RE: [PATCH rdma-next] RDMA/rdmavt: Decouple QP and SGE lists allocations
From: Marciniszyn, Mike
Date: Mon Jun 28 2021 - 17:59:55 EST
>
> Fine, but the main question is if you can use normal memory policy settings, not
> this.
>
> Jason
Our performance team has gotten some preliminary data on AMD platforms.
I prepared a kernel that will using allocate the QP using the "local" numa node (as currently done) and an allocation that intentionally allocates on the opposite socket based on a module parameter and our internal tests were executed with progressively larger queue pair counts.

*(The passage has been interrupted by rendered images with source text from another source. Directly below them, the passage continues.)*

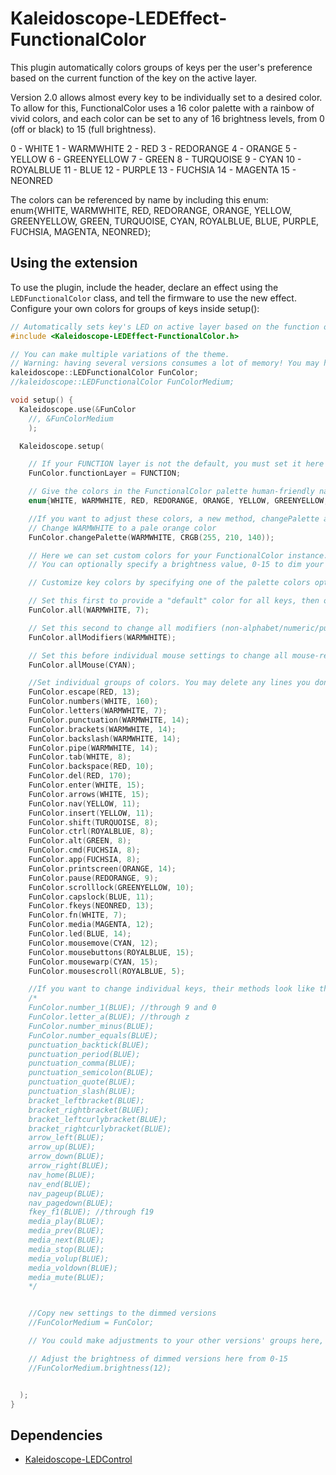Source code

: # Kaleidoscope-LEDEffect-FunctionalColor

This plugin automatically colors groups of keys per the user's preference
based on the current function of the key on the active layer. 

Version 2.0 allows almost every key to be individually set to a desired color.
To allow for this, FunctionalColor uses a 16 color palette with a rainbow of vivid colors, and each color can be set to any of 16 brightness levels, from 0 (off or black) to 15 (full brightness). 

0  - WHITE
1  - WARMWHITE
2  - RED
3  - REDORANGE
4  - ORANGE
5  - YELLOW
6  - GREENYELLOW
7  - GREEN
8  - TURQUOISE
9  - CYAN
10 - ROYALBLUE
11 - BLUE
12 - PURPLE
13 - FUCHSIA
14 - MAGENTA
15 - NEONRED

The colors can be referenced by name by including this enum:
enum{WHITE, WARMWHITE, RED, REDORANGE, ORANGE, YELLOW, GREENYELLOW, GREEN, TURQUOISE, CYAN, ROYALBLUE, BLUE, PURPLE, FUCHSIA, MAGENTA, NEONRED}; 








## Using the extension

To use the plugin, include the header, declare an effect using the
`LEDFunctionalColor` class, and tell the firmware to use the new effect.
Configure your own colors for groups of keys inside setup():

```c++
// Automatically sets key's LED on active layer based on the function of the key
#include <Kaleidoscope-LEDEffect-FunctionalColor.h>

// You can make multiple variations of the theme.
// Warning: having several versions consumes a lot of memory! You may have to remove other features or plugins you don't use.
kaleidoscope::LEDFunctionalColor FunColor;
//kaleidoscope::LEDFunctionalColor FunColorMedium;

void setup() {
  Kaleidoscope.use(&FunColor
    //, &FunColorMedium
    );

  Kaleidoscope.setup(

    // If your FUNCTION layer is not the default, you must set it here
    FunColor.functionLayer = FUNCTION;

    // Give the colors in the FunctionalColor palette human-friendly names
    enum{WHITE, WARMWHITE, RED, REDORANGE, ORANGE, YELLOW, GREENYELLOW, GREEN, TURQUOISE, CYAN, ROYALBLUE, BLUE, PURPLE, FUCHSIA, MAGENTA, NEONRED};

    //If you want to adjust these colors, a new method, changePalette allows you to do this:
    // Change WARMWHITE to a pale orange color
    FunColor.changePalette(WARMWHITE, CRGB(255, 210, 140));

    // Here we can set custom colors for your FunctionalColor instance.
    // You can optionally specify a brightness value, 0-15 to dim your lights.

    // Customize key colors by specifying one of the palette colors optionally along with a brightness

    // Set this first to provide a "default" color for all keys, then override with the other settings.
    FunColor.all(WARMWHITE, 7);

    // Set this second to change all modifiers (non-alphabet/numeric/punctuation keys)
    FunColor.allModifiers(WARMWHITE);

    // Set this before individual mouse settings to change all mouse-related keys
    FunColor.allMouse(CYAN); 

    //Set individual groups of colors. You may delete any lines you don't need.
    FunColor.escape(RED, 13);
    FunColor.numbers(WHITE, 160);
    FunColor.letters(WARMWHITE, 7);
    FunColor.punctuation(WARMWHITE, 14);
    FunColor.brackets(WARMWHITE, 14);
    FunColor.backslash(WARMWHITE, 14);
    FunColor.pipe(WARMWHITE, 14);
    FunColor.tab(WHITE, 8);
    FunColor.backspace(RED, 10);
    FunColor.del(RED, 170);
    FunColor.enter(WHITE, 15);
    FunColor.arrows(WHITE, 15);
    FunColor.nav(YELLOW, 11);
    FunColor.insert(YELLOW, 11);
    FunColor.shift(TURQUOISE, 8);
    FunColor.ctrl(ROYALBLUE, 8);
    FunColor.alt(GREEN, 8);
    FunColor.cmd(FUCHSIA, 8);
    FunColor.app(FUCHSIA, 8);
    FunColor.printscreen(ORANGE, 14);
    FunColor.pause(REDORANGE, 9);
    FunColor.scrolllock(GREENYELLOW, 10);
    FunColor.capslock(BLUE, 11);
    FunColor.fkeys(NEONRED, 13);
    FunColor.fn(WHITE, 7);
    FunColor.media(MAGENTA, 12);
    FunColor.led(BLUE, 14);
    FunColor.mousemove(CYAN, 12);
    FunColor.mousebuttons(ROYALBLUE, 15);
    FunColor.mousewarp(CYAN, 15);
    FunColor.mousescroll(ROYALBLUE, 5);

    //If you want to change individual keys, their methods look like this:
    /*
    FunColor.number_1(BLUE); //through 9 and 0
    FunColor.letter_a(BLUE); //through z
    FunColor.number_minus(BLUE);
    FunColor.number_equals(BLUE);
    punctuation_backtick(BLUE);
    punctuation_period(BLUE);
    punctuation_comma(BLUE);
    punctuation_semicolon(BLUE);
    punctuation_quote(BLUE);
    punctuation_slash(BLUE);
    bracket_leftbracket(BLUE);
    bracket_rightbracket(BLUE);
    bracket_leftcurlybracket(BLUE);
    bracket_rightcurlybracket(BLUE);
    arrow_left(BLUE);
    arrow_up(BLUE);
    arrow_down(BLUE);
    arrow_right(BLUE);
    nav_home(BLUE);
    nav_end(BLUE);
    nav_pageup(BLUE);
    nav_pagedown(BLUE);
    fkey_f1(BLUE); //through f19
    media_play(BLUE);
    media_prev(BLUE);
    media_next(BLUE);
    media_stop(BLUE);
    media_volup(BLUE);
    media_voldown(BLUE);
    media_mute(BLUE);
    */


    //Copy new settings to the dimmed versions
    //FunColorMedium = FunColor;

    // You could make adjustments to your other versions' groups here, if desired.

    // Adjust the brightness of dimmed versions here from 0-15
    //FunColorMedium.brightness(12);


  );
}
```

## Dependencies

* [Kaleidoscope-LEDControl](https://github.com/keyboardio/Kaleidoscope-LEDControl)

In the second case on 64 core/socket AMD platforms, we are seeing with the intentionally opposite allocation, latency dropped ~6-7% and BW dropped ~13% on high queue count perftest.
SKX impact is minimal if any, but we need to look at legacy Intel chips that preceded SKX. We are still reviewing the data and expanding the test to older chips.
Our theory is the hfi1 interrupt receive processing is fetching cachelines between the sockets causing the slowdown. The receive processing is critical for hfi1 (and qib before that). This is a heavily tuned code path.
To answer some of the pending questions posed before, the mempolicy looks to be a process relative control and does not apply to our QP allocation where the struct rvt_qp is in the kernel. It certainly does not apply to kernel ULPs such as those created by say Lustre, ipoib, SRP, iSer, and NFS RDMA.
We do support comp_vector stuff, but that distributes completion processing. Completions are triggered in our receive processing but to a much less extent based on ULP choices and packet type. From a strategy standpoint, the code assumes distribution of kernel receive interrupt processing is vectored either by irqbalance or by explicit user mode scripting to spread RC QP receive processing across CPUs on the local socket.